Couple of screens shots attached. Will try to reproduce and get some logs to post if possible.

Attachments

journal_showing_broken_metadata_datastor_entry.png Download (82.2 KB) - added by garycmartin 4 years ago.
broken_metadata_datastore_entry.png Download (79.1 KB) - added by garycmartin 4 years ago.
0001-trace-update-calls.patch Download (1.1 KB) - added by sascha_silbe 4 years ago.
trace update() calls

Change History

Changed 4 years ago by garycmartin

Changed 4 years ago by garycmartin

in reply to: ↑ description ; follow-up: ↓ 2   Changed 4 years ago by sascha_silbe

  • owner changed from tomeu to sascha_silbe
  • status changed from new to accepted
  • severity changed from Major to Critical

Replying to garycmartin:

I've twice seen a case where a single data-store entry is corrupted by having its metadata files zeroed out. This causes the Journal to display it as a MIME data default document icon, with no title, and that randomly cycles through different colour schemes as you move the mouse cursor over it.

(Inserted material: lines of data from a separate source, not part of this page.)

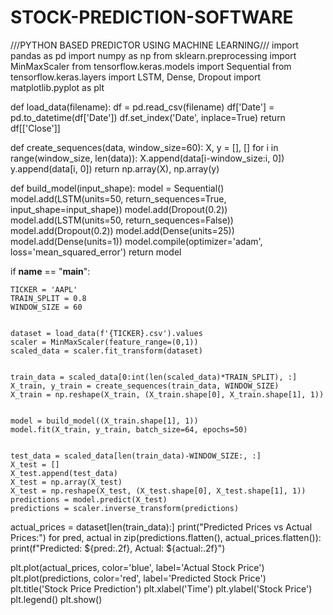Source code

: # STOCK-PREDICTION-SOFTWARE
///PYTHON BASED PREDICTOR USING MACHINE LEARNING///
import pandas as pd
import numpy as np
from sklearn.preprocessing import MinMaxScaler
from tensorflow.keras.models import Sequential
from tensorflow.keras.layers import LSTM, Dense, Dropout
import matplotlib.pyplot as plt

def load_data(filename):
    df = pd.read_csv(filename)
    df['Date'] = pd.to_datetime(df['Date'])
    df.set_index('Date', inplace=True)
    return df[['Close']]


def create_sequences(data, window_size=60):
    X, y = [], []
    for i in range(window_size, len(data)):
        X.append(data[i-window_size:i, 0])
        y.append(data[i, 0])
    return np.array(X), np.array(y)


def build_model(input_shape):
    model = Sequential()
    model.add(LSTM(units=50, return_sequences=True, input_shape=input_shape))
    model.add(Dropout(0.2))
    model.add(LSTM(units=50, return_sequences=False))
    model.add(Dropout(0.2))
    model.add(Dense(units=25))
    model.add(Dense(units=1))
    model.compile(optimizer='adam', loss='mean_squared_error')
    return model


if __name__ == "__main__":
    
    TICKER = 'AAPL'
    TRAIN_SPLIT = 0.8
    WINDOW_SIZE = 60
    
    
    dataset = load_data(f'{TICKER}.csv').values
    scaler = MinMaxScaler(feature_range=(0,1))
    scaled_data = scaler.fit_transform(dataset)
    
    
    train_data = scaled_data[0:int(len(scaled_data)*TRAIN_SPLIT), :]
    X_train, y_train = create_sequences(train_data, WINDOW_SIZE)
    X_train = np.reshape(X_train, (X_train.shape[0], X_train.shape[1], 1))
    
    
    model = build_model((X_train.shape[1], 1))
    model.fit(X_train, y_train, batch_size=64, epochs=50)
    
    
    test_data = scaled_data[len(train_data)-WINDOW_SIZE:, :]
    X_test = []
    X_test.append(test_data)
    X_test = np.array(X_test)
    X_test = np.reshape(X_test, (X_test.shape[0], X_test.shape[1], 1))
    predictions = model.predict(X_test)
    predictions = scaler.inverse_transform(predictions)
    
actual_prices = dataset[len(train_data):]
print("Predicted Prices vs Actual Prices:")
for pred, actual in zip(predictions.flatten(), actual_prices.flatten()):
    print(f"Predicted: ${pred:.2f}, Actual: ${actual:.2f}")

plt.plot(actual_prices, color='blue', label='Actual Stock Price')
plt.plot(predictions, color='red', label='Predicted Stock Price')
plt.title('Stock Price Prediction')
plt.xlabel('Time')
plt.ylabel('Stock Price')
plt.legend()
plt.show()

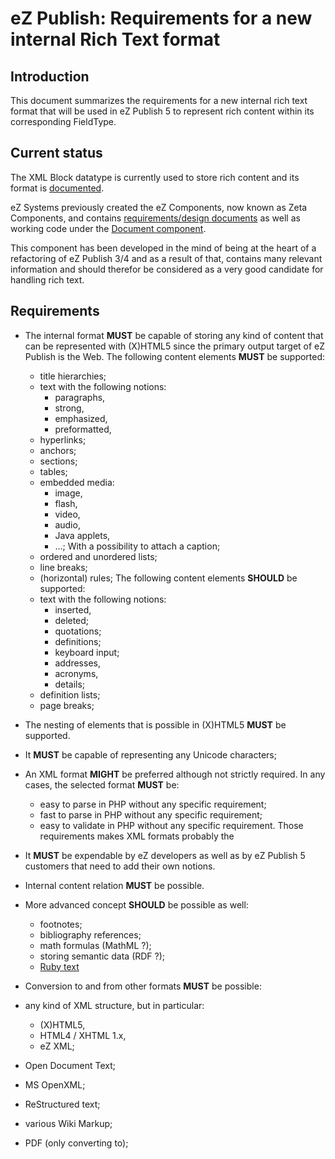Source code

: eZ Publish: Requirements for a new internal Rich Text format
============================================================

Introduction
------------

This document summarizes the requirements for a new internal rich text format
that will be used in eZ Publish 5 to represent rich content within its
corresponding FieldType.

Current status
--------------

The XML Block datatype is currently used to store rich content and its format is
[documented](http://doc.ez.no/eZ-Publish/Technical-manual/4.x/Reference/XML-tags).

eZ Systems previously created the eZ Components, now known as Zeta Components,
and contains [requirements/design documents](https://github.com/zetacomponents/Document/tree/master/design)
as well as working code under the [Document component](https://github.com/zetacomponents/Document).

This component has been developed in the mind of being at the heart of a
refactoring of eZ Publish 3/4 and as a result of that, contains many relevant
information and should therefor be considered as a very good candidate for
handling rich text.

Requirements
------------

 * The internal format **MUST** be capable of storing any kind of content
   that can be represented with (X)HTML5 since the primary output target of
   eZ Publish is the Web.
   The following content elements **MUST** be supported:
   * title hierarchies;
   * text with the following notions:
     * paragraphs,
     * strong,
     * emphasized,
     * preformatted,
   * hyperlinks;
   * anchors;
   * sections;
   * tables;
   * embedded media:
     * image,
     * flash,
     * video,
     * audio,
     * Java applets,
     * ...;
     With a possibility to attach a caption;
   * ordered and unordered lists;
   * line breaks;
   * (horizontal) rules;
   The following content elements **SHOULD** be supported:
   * text with the following notions:
     * inserted,
     * deleted;
     * quotations;
     * definitions;
     * keyboard input;
     * addresses,
     * acronyms,
     * details;
   * definition lists;
   * page breaks;
 * The nesting of elements that is possible in (X)HTML5 **MUST** be supported.
 * It **MUST** be capable of representing any Unicode characters;
 * An XML format **MIGHT** be preferred although not strictly required. In any
   cases, the selected format **MUST** be:
   * easy to parse in PHP without any specific requirement;
   * fast to parse in PHP without any specific requirement;
   * easy to validate in PHP without any specific requirement.
   Those requirements makes XML formats probably the
 * It **MUST** be expendable by eZ developers as well as by eZ Publish 5
   customers that need to add their own notions.
 * Internal content relation **MUST** be possible.
 * More advanced concept **SHOULD** be possible as well:
   * footnotes;
   * bibliography references;
   * math formulas (MathML ?);
   * storing semantic data (RDF ?);
   * [Ruby text]
 * Conversion to and from other formats **MUST** be possible:
  * any kind of XML structure, but in particular:
    * (X)HTML5,
    * HTML4 / XHTML 1.x,
    * eZ XML;
  * Open Document Text;
  * MS OpenXML;
  * ReStructured text;
  * various Wiki Markup;
  * PDF (only converting to);

    [Ruby text]: http://www.w3.org/TR/ruby/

You can not access it's details view, and it has no palette so you can't erase it via the UI. With a recent (today) build it's also now showing a 0% download grey bar as well.

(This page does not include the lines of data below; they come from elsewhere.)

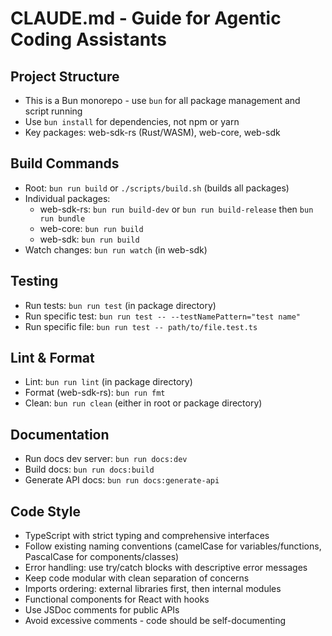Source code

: # CLAUDE.md - Guide for Agentic Coding Assistants

## Project Structure
- This is a Bun monorepo - use `bun` for all package management and script running
- Use `bun install` for dependencies, not npm or yarn
- Key packages: web-sdk-rs (Rust/WASM), web-core, web-sdk

## Build Commands
- Root: `bun run build` or `./scripts/build.sh` (builds all packages)
- Individual packages:
  - web-sdk-rs: `bun run build-dev` or `bun run build-release` then `bun run bundle`
  - web-core: `bun run build`
  - web-sdk: `bun run build`
- Watch changes: `bun run watch` (in web-sdk)

## Testing
- Run tests: `bun run test` (in package directory)
- Run specific test: `bun run test -- --testNamePattern="test name"`
- Run specific file: `bun run test -- path/to/file.test.ts`

## Lint & Format
- Lint: `bun run lint` (in package directory)
- Format (web-sdk-rs): `bun run fmt`
- Clean: `bun run clean` (either in root or package directory)

## Documentation
- Run docs dev server: `bun run docs:dev`
- Build docs: `bun run docs:build`
- Generate API docs: `bun run docs:generate-api`

## Code Style
- TypeScript with strict typing and comprehensive interfaces
- Follow existing naming conventions (camelCase for variables/functions, PascalCase for components/classes)
- Error handling: use try/catch blocks with descriptive error messages
- Keep code modular with clean separation of concerns
- Imports ordering: external libraries first, then internal modules
- Functional components for React with hooks
- Use JSDoc comments for public APIs
- Avoid excessive comments - code should be self-documenting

There are actually two issues then:
a) datastore entry getting corrupted somehow
b) Journal behaving funkily on entries with unexpected (but syntactically valid) metadata
I suggest to open a new bug about the second isssue.

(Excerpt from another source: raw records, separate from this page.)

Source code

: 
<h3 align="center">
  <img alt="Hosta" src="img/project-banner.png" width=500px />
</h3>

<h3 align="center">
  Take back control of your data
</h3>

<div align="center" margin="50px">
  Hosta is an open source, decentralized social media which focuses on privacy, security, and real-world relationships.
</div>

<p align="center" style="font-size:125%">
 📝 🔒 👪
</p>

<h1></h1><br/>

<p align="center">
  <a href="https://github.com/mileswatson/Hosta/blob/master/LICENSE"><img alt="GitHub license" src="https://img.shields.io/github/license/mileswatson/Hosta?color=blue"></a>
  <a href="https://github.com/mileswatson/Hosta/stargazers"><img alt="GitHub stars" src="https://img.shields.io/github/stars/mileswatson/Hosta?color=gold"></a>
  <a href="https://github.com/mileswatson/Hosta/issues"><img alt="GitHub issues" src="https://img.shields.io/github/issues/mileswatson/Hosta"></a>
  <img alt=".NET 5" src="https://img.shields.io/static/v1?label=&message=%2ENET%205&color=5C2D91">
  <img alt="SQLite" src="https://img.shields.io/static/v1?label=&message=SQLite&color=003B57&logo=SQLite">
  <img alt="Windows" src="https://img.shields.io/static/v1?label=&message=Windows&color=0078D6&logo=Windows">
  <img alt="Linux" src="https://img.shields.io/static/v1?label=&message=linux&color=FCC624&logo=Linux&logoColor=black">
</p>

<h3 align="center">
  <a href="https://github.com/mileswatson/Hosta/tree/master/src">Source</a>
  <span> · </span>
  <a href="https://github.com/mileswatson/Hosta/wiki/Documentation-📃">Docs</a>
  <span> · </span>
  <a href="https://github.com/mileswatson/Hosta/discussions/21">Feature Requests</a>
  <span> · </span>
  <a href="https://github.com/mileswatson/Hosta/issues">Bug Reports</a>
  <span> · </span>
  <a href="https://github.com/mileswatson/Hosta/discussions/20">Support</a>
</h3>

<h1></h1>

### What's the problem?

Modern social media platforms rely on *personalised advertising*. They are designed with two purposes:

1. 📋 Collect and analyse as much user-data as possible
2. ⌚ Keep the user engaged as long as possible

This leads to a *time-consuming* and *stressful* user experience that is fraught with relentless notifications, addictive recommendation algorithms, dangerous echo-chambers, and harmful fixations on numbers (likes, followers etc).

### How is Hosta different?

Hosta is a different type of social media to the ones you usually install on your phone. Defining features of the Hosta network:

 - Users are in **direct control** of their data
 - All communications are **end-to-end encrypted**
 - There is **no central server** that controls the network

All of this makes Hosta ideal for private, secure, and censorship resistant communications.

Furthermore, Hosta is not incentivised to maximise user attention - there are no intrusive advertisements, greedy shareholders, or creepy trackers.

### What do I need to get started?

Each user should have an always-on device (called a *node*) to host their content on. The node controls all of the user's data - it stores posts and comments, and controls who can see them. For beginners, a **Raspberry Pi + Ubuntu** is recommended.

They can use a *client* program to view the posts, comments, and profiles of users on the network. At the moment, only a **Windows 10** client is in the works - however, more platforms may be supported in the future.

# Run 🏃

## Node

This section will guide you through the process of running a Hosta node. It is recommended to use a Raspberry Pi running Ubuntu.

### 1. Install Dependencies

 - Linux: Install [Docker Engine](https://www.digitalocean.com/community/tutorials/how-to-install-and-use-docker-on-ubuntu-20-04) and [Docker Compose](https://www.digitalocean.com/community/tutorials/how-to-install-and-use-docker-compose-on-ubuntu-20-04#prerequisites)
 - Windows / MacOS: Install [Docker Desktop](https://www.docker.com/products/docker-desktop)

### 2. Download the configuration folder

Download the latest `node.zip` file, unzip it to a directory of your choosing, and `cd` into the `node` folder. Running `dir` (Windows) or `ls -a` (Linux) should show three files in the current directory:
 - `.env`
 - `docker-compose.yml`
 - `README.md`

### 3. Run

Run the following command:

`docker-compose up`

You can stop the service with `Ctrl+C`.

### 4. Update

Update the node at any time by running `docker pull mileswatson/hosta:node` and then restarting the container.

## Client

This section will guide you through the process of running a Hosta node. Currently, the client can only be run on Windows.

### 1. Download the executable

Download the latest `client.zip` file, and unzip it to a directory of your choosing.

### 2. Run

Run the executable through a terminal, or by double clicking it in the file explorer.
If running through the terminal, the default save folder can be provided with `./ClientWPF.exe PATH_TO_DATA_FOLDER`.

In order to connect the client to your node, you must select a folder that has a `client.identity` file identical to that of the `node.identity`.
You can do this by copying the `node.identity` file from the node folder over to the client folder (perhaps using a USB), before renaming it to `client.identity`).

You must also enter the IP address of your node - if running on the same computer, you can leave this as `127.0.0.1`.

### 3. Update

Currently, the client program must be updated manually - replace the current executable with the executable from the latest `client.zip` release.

Finding and looking at the data-store entry in both cases showed the data was valid and intact (one case was a TA project, the other a Labyrinth mind-map). Looking at their metadata files, all were zero bytes, except for the checksum that looked like a valid hash.

The checksum is set by optimizer.py using metadatastore..set_property(). So there are two possible "culprits":
a) "GUI"-side (shell / activity (framework))
b) datastore

I'll prepare a patch that traces update() calls. Please apply this patch, set SUGAR_LOGGER_LEVEL to trace (or all) and report back with the update() call for the broken entry when you encountered the bug again. Any recipe for reproducing this bug would be even better, of course. :)

I think in both cases Sugar had previously crashed (sugar-jhbuild and either a full Fedora crash or a Xephyr black screen requiring a force quit).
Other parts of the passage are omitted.